### Task brief
Only one span of the listing below is wanted: the lines from the one with "# Diana Rodrigues" through the one with "Foi no Estuário", reproduced exactly, both ends kept.
---
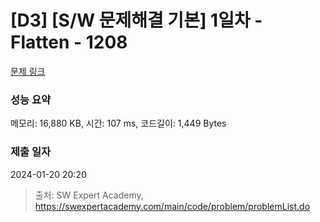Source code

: # [D3] [S/W 문제해결 기본] 1일차 - Flatten - 1208 

[문제 링크](https://swexpertacademy.com/main/code/problem/problemDetail.do?contestProbId=AV139KOaABgCFAYh) 

### 성능 요약

메모리: 16,880 KB, 시간: 107 ms, 코드길이: 1,449 Bytes

### 제출 일자

2024-01-20 20:20



> 출처: SW Expert Academy, https://swexpertacademy.com/main/code/problem/problemList.do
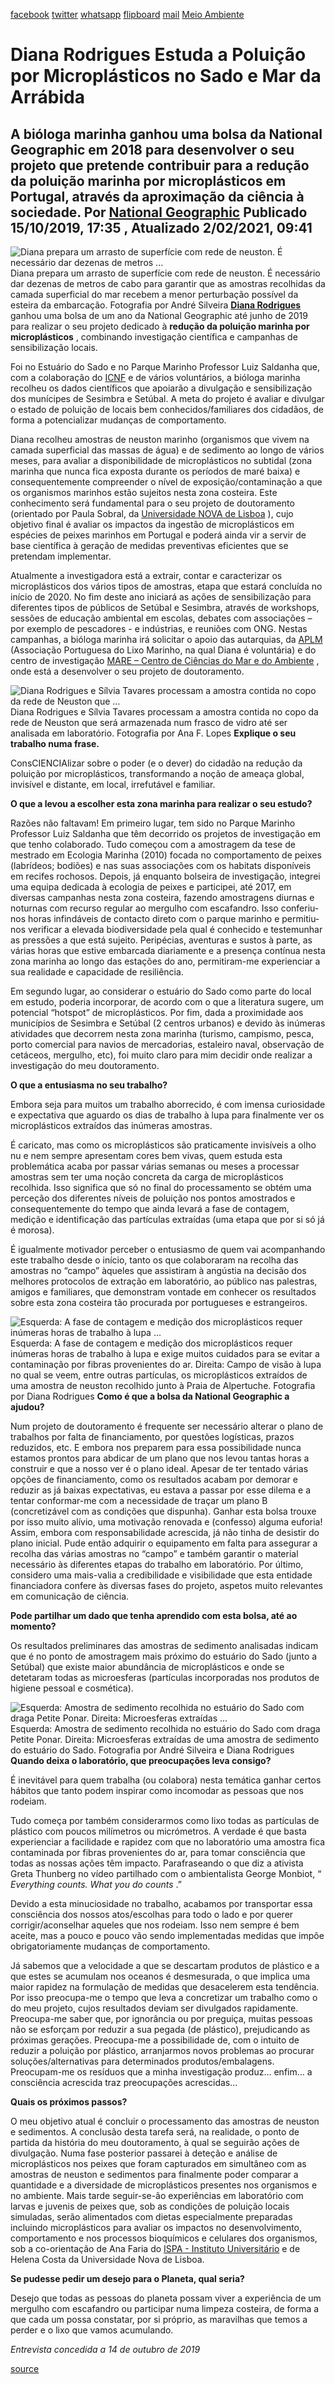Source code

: [facebook](https://www.facebook.com/sharer/sharer.php?u=https%3A%2F%2Fwww.natgeo.pt%2Fmeio-ambiente%2F2019%2F10%2Fdiana-rodrigues-estuda-poluicao-por-microplasticos-no-sado-e-mar-da-arrabida) [twitter](https://twitter.com/share?url=https%3A%2F%2Fwww.natgeo.pt%2Fmeio-ambiente%2F2019%2F10%2Fdiana-rodrigues-estuda-poluicao-por-microplasticos-no-sado-e-mar-da-arrabida&via=natgeo&text=Diana%20Rodrigues%20Estuda%20a%20Polui%C3%A7%C3%A3o%20por%20Micropl%C3%A1sticos%20no%20Sado%20e%20Mar%20da%20Arr%C3%A1bida) [whatsapp](https://web.whatsapp.com/send?text=https%3A%2F%2Fwww.natgeo.pt%2Fmeio-ambiente%2F2019%2F10%2Fdiana-rodrigues-estuda-poluicao-por-microplasticos-no-sado-e-mar-da-arrabida) [flipboard](https://share.flipboard.com/bookmarklet/popout?v=2&title=Diana%20Rodrigues%20Estuda%20a%20Polui%C3%A7%C3%A3o%20por%20Micropl%C3%A1sticos%20no%20Sado%20e%20Mar%20da%20Arr%C3%A1bida&url=https%3A%2F%2Fwww.natgeo.pt%2Fmeio-ambiente%2F2019%2F10%2Fdiana-rodrigues-estuda-poluicao-por-microplasticos-no-sado-e-mar-da-arrabida) [mail](mailto:?subject=NatGeo&body=https%3A%2F%2Fwww.natgeo.pt%2Fmeio-ambiente%2F2019%2F10%2Fdiana-rodrigues-estuda-poluicao-por-microplasticos-no-sado-e-mar-da-arrabida%20-%20Diana%20Rodrigues%20Estuda%20a%20Polui%C3%A7%C3%A3o%20por%20Micropl%C3%A1sticos%20no%20Sado%20e%20Mar%20da%20Arr%C3%A1bida) [Meio Ambiente](https://www.natgeo.pt/meio-ambiente) 
# Diana Rodrigues Estuda a Poluição por Microplásticos no Sado e Mar da Arrábida 
## A bióloga marinha ganhou uma bolsa da National Geographic em 2018 para desenvolver o seu projeto que pretende contribuir para a redução da poluição marinha por microplásticos em Portugal, através da aproximação da ciência à sociedade. Por [National Geographic](https://www.natgeo.pt/autor/national-geographic) Publicado 15/10/2019, 17:35 , Atualizado 2/02/2021, 09:41 
![Diana prepara um arrasto de superfície com rede de neuston. É necessário dar dezenas de metros ...](img/files_styles_image_00_public_yiac01_medium.jpg)
Diana prepara um arrasto de superfície com rede de neuston. É necessário dar dezenas de metros de cabo para garantir que as amostras recolhidas da camada superficial do mar recebem a menor perturbação possível da esteira da embarcação. Fotografia por André Silveira [**Diana Rodrigues**](http://orcid.org/0000-0001-5430-1384) ganhou uma bolsa de um ano da National Geographic até junho de 2019 para realizar o seu projeto dedicado à **redução da poluição marinha por microplásticos** , combinando investigação científica e campanhas de sensibilização locais. 

Foi no Estuário do Sado e no Parque Marinho Professor Luiz Saldanha que, com a colaboração do [ICNF](https://www.icnf.pt/) e de vários voluntários, a bióloga marinha recolheu os dados científicos que apoiarão a divulgação e sensibilização dos munícipes de Sesimbra e Setúbal. A meta do projeto é avaliar e divulgar o estado de poluição de locais bem conhecidos/familiares dos cidadãos, de forma a potencializar mudanças de comportamento. 

Diana recolheu amostras de neuston marinho (organismos que vivem na camada superficial das massas de água) e de sedimento ao longo de vários meses, para avaliar a disponibilidade de microplásticos no subtidal (zona marinha que nunca fica exposta durante os períodos de maré baixa) e consequentemente compreender o nível de exposição/contaminação a que os organismos marinhos estão sujeitos nesta zona costeira. Este conhecimento será fundamental para o seu projeto de doutoramento (orientado por Paula Sobral, da [Universidade NOVA de Lisboa](https://www.unl.pt/) ), cujo objetivo final é avaliar os impactos da ingestão de microplásticos em espécies de peixes marinhos em Portugal e poderá ainda vir a servir de base científica à geração de medidas preventivas eficientes que se pretendam implementar. 

Atualmente a investigadora está a extrair, contar e caracterizar os microplásticos dos vários tipos de amostras, etapa que estará concluída no início de 2020. No fim deste ano iniciará as ações de sensibilização para diferentes tipos de públicos de Setúbal e Sesimbra, através de workshops, sessões de educação ambiental em escolas, debates com associações – por exemplo de pescadores - e indústrias, e reuniões com ONG. Nestas campanhas, a bióloga marinha irá solicitar o apoio das autarquias, da [APLM](https://www.aplixomarinho.org/) (Associação Portuguesa do Lixo Marinho, na qual Diana é voluntária) e do centro de investigação [MARE – Centro de Ciências do Mar e do Ambiente](http://www.mare-centre.pt/pt) , onde está a desenvolver o seu projeto de doutoramento. 

![Diana Rodrigues e Sílvia Tavares processam a amostra contida no copo da rede de Neuston que ...](img/files_styles_image_00_public_img_medium.jpg)
Diana Rodrigues e Sílvia Tavares processam a amostra contida no copo da rede de Neuston que será armazenada num frasco de vidro até ser analisada em laboratório. Fotografia por Ana F. Lopes **Explique o seu trabalho numa frase.** 

ConsCIENCIAlizar sobre o poder (e o dever) do cidadão na redução da poluição por microplásticos, transformando a noção de ameaça global, invisível e distante, em local, irrefutável e familiar. 

**O que a levou a escolher esta zona marinha para realizar o seu estudo?** 

Razões não faltavam! Em primeiro lugar, tem sido no Parque Marinho Professor Luiz Saldanha que têm decorrido os projetos de investigação em que tenho colaborado. Tudo começou com a amostragem da tese de mestrado em Ecologia Marinha (2010) focada no comportamento de peixes (labrídeos; bodiões) e nas suas associações com os habitats disponíveis em recifes rochosos. Depois, já enquanto bolseira de investigação, integrei uma equipa dedicada à ecologia de peixes e participei, até 2017, em diversas campanhas nesta zona costeira, fazendo amostragens diurnas e noturnas com recurso regular ao mergulho com escafandro. Isso conferiu-nos horas infindáveis de contacto direto com o parque marinho e permitiu-nos verificar a elevada biodiversidade pela qual é conhecido e testemunhar as pressões a que está sujeito. Peripécias, aventuras e sustos à parte, as várias horas que estive embarcada diariamente e a presença contínua nesta zona marinha ao longo das estações do ano, permitiram-me experienciar a sua realidade e capacidade de resiliência. 

Em segundo lugar, ao considerar o estuário do Sado como parte do local em estudo, poderia incorporar, de acordo com o que a literatura sugere, um potencial “hotspot” de microplásticos. Por fim, dada a proximidade aos municípios de Sesimbra e Setúbal (2 centros urbanos) e devido às inúmeras atividades que decorrem nesta zona marinha (turismo, campismo, pesca, porto comercial para navios de mercadorias, estaleiro naval, observação de cetáceos, mergulho, etc), foi muito claro para mim decidir onde realizar a investigação do meu doutoramento. 

**O que a entusiasma no seu trabalho?** 

Embora seja para muitos um trabalho aborrecido, é com imensa curiosidade e expectativa que aguardo os dias de trabalho à lupa para finalmente ver os microplásticos extraídos das inúmeras amostras. 

É caricato, mas como os microplásticos são praticamente invisíveis a olho nu e nem sempre apresentam cores bem vivas, quem estuda esta problemática acaba por passar várias semanas ou meses a processar amostras sem ter uma noção concreta da carga de microplásticos recolhida. Isso significa que só no final do processamento se obtém uma perceção dos diferentes níveis de poluição nos pontos amostrados e consequentemente do tempo que ainda levará a fase de contagem, medição e identificação das partículas extraídas (uma etapa que por si só já é morosa). 

É igualmente motivador perceber o entusiasmo de quem vai acompanhando este trabalho desde o início, tanto os que colaboraram na recolha das amostras no “campo” àqueles que assistiram à angústia na decisão dos melhores protocolos de extração em laboratório, ao público nas palestras, amigos e familiares, que demonstram vontade em conhecer os resultados sobre esta zona costeira tão procurada por portugueses e estrangeiros. 

![Esquerda: A fase de contagem e medição dos microplásticos requer inúmeras horas de trabalho à lupa ...](img/files_styles_image_00_public_diana_rodrgiues_1.jpg)
Esquerda: A fase de contagem e medição dos microplásticos requer inúmeras horas de trabalho à lupa e exige muitos cuidados para se evitar a contaminação por fibras provenientes do ar. 
Direita: Campo de visão à lupa no qual se veem, entre outras partículas, os microplásticos extraídos de uma amostra de neuston recolhido junto à Praia de Alpertuche. Fotografia por Diana Rodrigues **Como é que a bolsa da National Geographic a ajudou?** 

Num projeto de doutoramento é frequente ser necessário alterar o plano de trabalhos por falta de financiamento, por questões logísticas, prazos reduzidos, etc. E embora nos preparem para essa possibilidade nunca estamos prontos para abdicar de um plano que nos levou tantas horas a construir e que a nosso ver é o plano ideal. Apesar de ter tentado várias opções de financiamento, como os resultados acabam por demorar e reduzir as já baixas expectativas, eu estava a passar por esse dilema e a tentar conformar-me com a necessidade de traçar um plano B (concretizável com as condições que dispunha). Ganhar esta bolsa trouxe por isso muito alívio, uma motivação renovada e (confesso) alguma euforia! Assim, embora com responsabilidade acrescida, já não tinha de desistir do plano inicial. Pude então adquirir o equipamento em falta para assegurar a recolha das várias amostras no “campo” e também garantir o material necessário às diferentes etapas do trabalho em laboratório. Por último, considero uma mais-valia a credibilidade e visibilidade que esta entidade financiadora confere às diversas fases do projeto, aspetos muito relevantes em comunicação de ciência. 

**Pode partilhar um dado que tenha aprendido com esta bolsa, até ao momento?** 

Os resultados preliminares das amostras de sedimento analisadas indicam que é no ponto de amostragem mais próximo do estuário do Sado (junto a Setúbal) que existe maior abundância de microplásticos e onde se detetaram todas as microesferas (partículas incorporadas nos produtos de higiene pessoal e cosmética). 

![Esquerda: Amostra de sedimento recolhida no estuário do Sado com draga Petite Ponar. Direita: Microesferas extraídas ...](img/files_styles_image_00_public_diana_rodrgiues.jpg)
Esquerda: Amostra de sedimento recolhida no estuário do Sado com draga Petite Ponar. Direita: Microesferas extraídas de uma amostra de sedimento do estuário do Sado. Fotografia por André Silveira e Diana Rodrigues **Quando deixa o laboratório, que preocupações leva consigo?** 

É inevitável para quem trabalha (ou colabora) nesta temática ganhar certos hábitos que tanto podem inspirar como incomodar as pessoas que nos rodeiam. 

Tudo começa por também considerarmos como lixo todas as partículas de plástico com poucos milímetros ou micrómetros. A verdade é que basta experienciar a facilidade e rapidez com que no laboratório uma amostra fica contaminada por fibras provenientes do ar, para tomar consciência que todas as nossas ações têm impacto. Parafraseando o que diz a ativista Greta Thunberg no vídeo partilhado com o ambientalista George Monbiot, “ _Everything counts. What you do counts_ .” 

Devido a esta minuciosidade no trabalho, acabamos por transportar essa consciência dos nossos atos/escolhas para todo o lado e por querer corrigir/aconselhar aqueles que nos rodeiam. Isso nem sempre é bem aceite, mas a pouco e pouco vão sendo implementadas medidas que impõe obrigatoriamente mudanças de comportamento. 

Já sabemos que a velocidade a que se descartam produtos de plástico e a que estes se acumulam nos oceanos é desmesurada, o que implica uma maior rapidez na formulação de medidas que desacelerem esta tendência. Por isso preocupa-me o tempo que leva a concretizar um trabalho como o do meu projeto, cujos resultados deviam ser divulgados rapidamente. Preocupa-me saber que, por ignorância ou por preguiça, muitas pessoas não se esforçam por reduzir a sua pegada (de plástico), prejudicando as próximas gerações. Preocupa-me a possibilidade de, com o intuito de reduzir a poluição por plástico, arranjarmos novos problemas ao procurar soluções/alternativas para determinados produtos/embalagens. Preocupam-me os resíduos que a minha investigação produz… enfim… a consciência acrescida traz preocupações acrescidas... 

**Quais os próximos passos?** 

O meu objetivo atual é concluir o processamento das amostras de neuston e sedimentos. A conclusão desta tarefa será, na realidade, o ponto de partida da história do meu doutoramento, à qual se seguirão ações de divulgação. Numa fase posterior passarei à deteção e análise de microplásticos nos peixes que foram capturados em simultâneo com as amostras de neuston e sedimentos para finalmente poder comparar a quantidade e a diversidade de microplásticos presentes nos organismos e no ambiente. Mais tarde seguir-se-ão experiências em laboratório com larvas e juvenis de peixes que, sob as condições de poluição locais simuladas, serão alimentados com dietas especialmente preparadas incluindo microplásticos para avaliar os impactos no desenvolvimento, comportamento e nos processos bioquímicos e celulares dos organismos, sob a co-orientação de Ana Faria do [ISPA - Instituto Universitário](http://www.ispa.pt/) e de Helena Costa da Universidade Nova de Lisboa. 

**Se pudesse pedir um desejo para o Planeta, qual seria?** 

Desejo que todas as pessoas do planeta possam viver a experiência de um mergulho com escafandro ou participar numa limpeza costeira, de forma a que cada um possa constatar, por si próprio, as maravilhas que temos a perder e o lixo que vamos acumulando. 

_Entrevista concedida a 14 de outubro de 2019_ 



[source](https://www.natgeo.pt/meio-ambiente/2019/10/diana-rodrigues-estuda-poluicao-por-microplasticos-no-sado-e-mar-da-arrabida)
---
### Answer space
# Diana Rodrigues Estuda a Poluição por Microplásticos no Sado e Mar da Arrábida 
## A bióloga marinha ganhou uma bolsa da National Geographic em 2018 para desenvolver o seu projeto que pretende contribuir para a redução da poluição marinha por microplásticos em Portugal, através da aproximação da ciência à sociedade. Por [National Geographic](https://www.natgeo.pt/autor/national-geographic) Publicado 15/10/2019, 17:35 , Atualizado 2/02/2021, 09:41 
![Diana prepara um arrasto de superfície com rede de neuston. É necessário dar dezenas de metros ...](img/files_styles_image_00_public_yiac01_medium.jpg)
Diana prepara um arrasto de superfície com rede de neuston. É necessário dar dezenas de metros de cabo para garantir que as amostras recolhidas da camada superficial do mar recebem a menor perturbação possível da esteira da embarcação. Fotografia por André Silveira [**Diana Rodrigues**](http://orcid.org/0000-0001-5430-1384) ganhou uma bolsa de um ano da National Geographic até junho de 2019 para realizar o seu projeto dedicado à **redução da poluição marinha por microplásticos** , combinando investigação científica e campanhas de sensibilização locais. 

Foi no Estuário do Sado e no Parque Marinho Professor Luiz Saldanha que, com a colaboração do [ICNF](https://www.icnf.pt/) e de vários voluntários, a bióloga marinha recolheu os dados científicos que apoiarão a divulgação e sensibilização dos munícipes de Sesimbra e Setúbal. A meta do projeto é avaliar e divulgar o estado de poluição de locais bem conhecidos/familiares dos cidadãos, de forma a potencializar mudanças de comportamento. 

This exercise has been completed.